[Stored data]
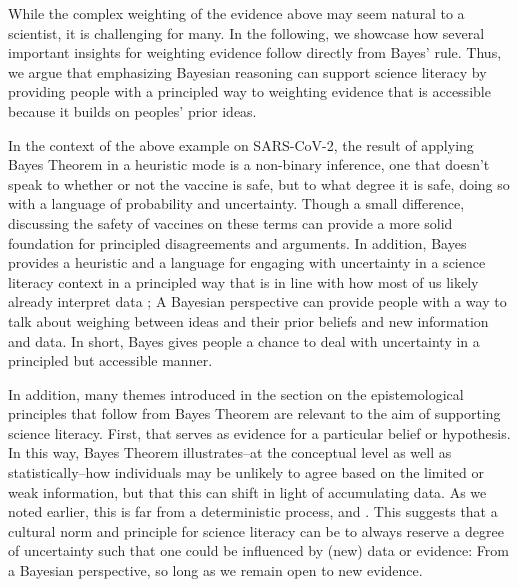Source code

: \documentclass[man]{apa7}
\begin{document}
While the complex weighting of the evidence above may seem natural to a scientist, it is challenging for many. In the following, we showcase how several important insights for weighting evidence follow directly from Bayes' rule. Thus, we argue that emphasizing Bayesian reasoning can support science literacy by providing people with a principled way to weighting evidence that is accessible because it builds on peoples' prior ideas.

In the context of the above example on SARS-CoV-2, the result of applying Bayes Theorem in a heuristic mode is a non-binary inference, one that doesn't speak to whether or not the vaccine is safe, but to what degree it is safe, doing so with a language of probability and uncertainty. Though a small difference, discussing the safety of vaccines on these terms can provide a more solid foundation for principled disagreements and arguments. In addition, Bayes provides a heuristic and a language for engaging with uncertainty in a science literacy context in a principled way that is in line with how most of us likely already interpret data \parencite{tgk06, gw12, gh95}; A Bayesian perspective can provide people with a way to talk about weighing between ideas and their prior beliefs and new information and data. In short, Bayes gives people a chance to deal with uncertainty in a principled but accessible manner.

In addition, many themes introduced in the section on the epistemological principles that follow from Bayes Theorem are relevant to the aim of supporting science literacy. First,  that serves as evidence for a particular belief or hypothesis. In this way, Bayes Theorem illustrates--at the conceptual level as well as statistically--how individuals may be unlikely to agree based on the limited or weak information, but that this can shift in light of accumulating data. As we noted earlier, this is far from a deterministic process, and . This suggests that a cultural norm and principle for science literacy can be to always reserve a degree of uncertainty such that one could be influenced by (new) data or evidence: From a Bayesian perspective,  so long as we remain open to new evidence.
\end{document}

Exercise brief ▸ Nothing but the lines from the first line of the data through the line with "In the context" belongs in the answer, copied exactly and without pictures.

Your response ▸
Source code

: \documentclass[man]{apa7}
\begin{document}
While the complex weighting of the evidence above may seem natural to a scientist, it is challenging for many. In the following, we showcase how several important insights for weighting evidence follow directly from Bayes' rule. Thus, we argue that emphasizing Bayesian reasoning can support science literacy by providing people with a principled way to weighting evidence that is accessible because it builds on peoples' prior ideas.

In the context of the above example on SARS-CoV-2, the result of applying Bayes Theorem in a heuristic mode is a non-binary inference, one that doesn't speak to whether or not the vaccine is safe, but to what degree it is safe, doing so with a language of probability and uncertainty. Though a small difference, discussing the safety of vaccines on these terms can provide a more solid foundation for principled disagreements and arguments. In addition, Bayes provides a heuristic and a language for engaging with uncertainty in a science literacy context in a principled way that is in line with how most of us likely already interpret data \parencite{tgk06, gw12, gh95}; A Bayesian perspective can provide people with a way to talk about weighing between ideas and their prior beliefs and new information and data. In short, Bayes gives people a chance to deal with uncertainty in a principled but accessible manner.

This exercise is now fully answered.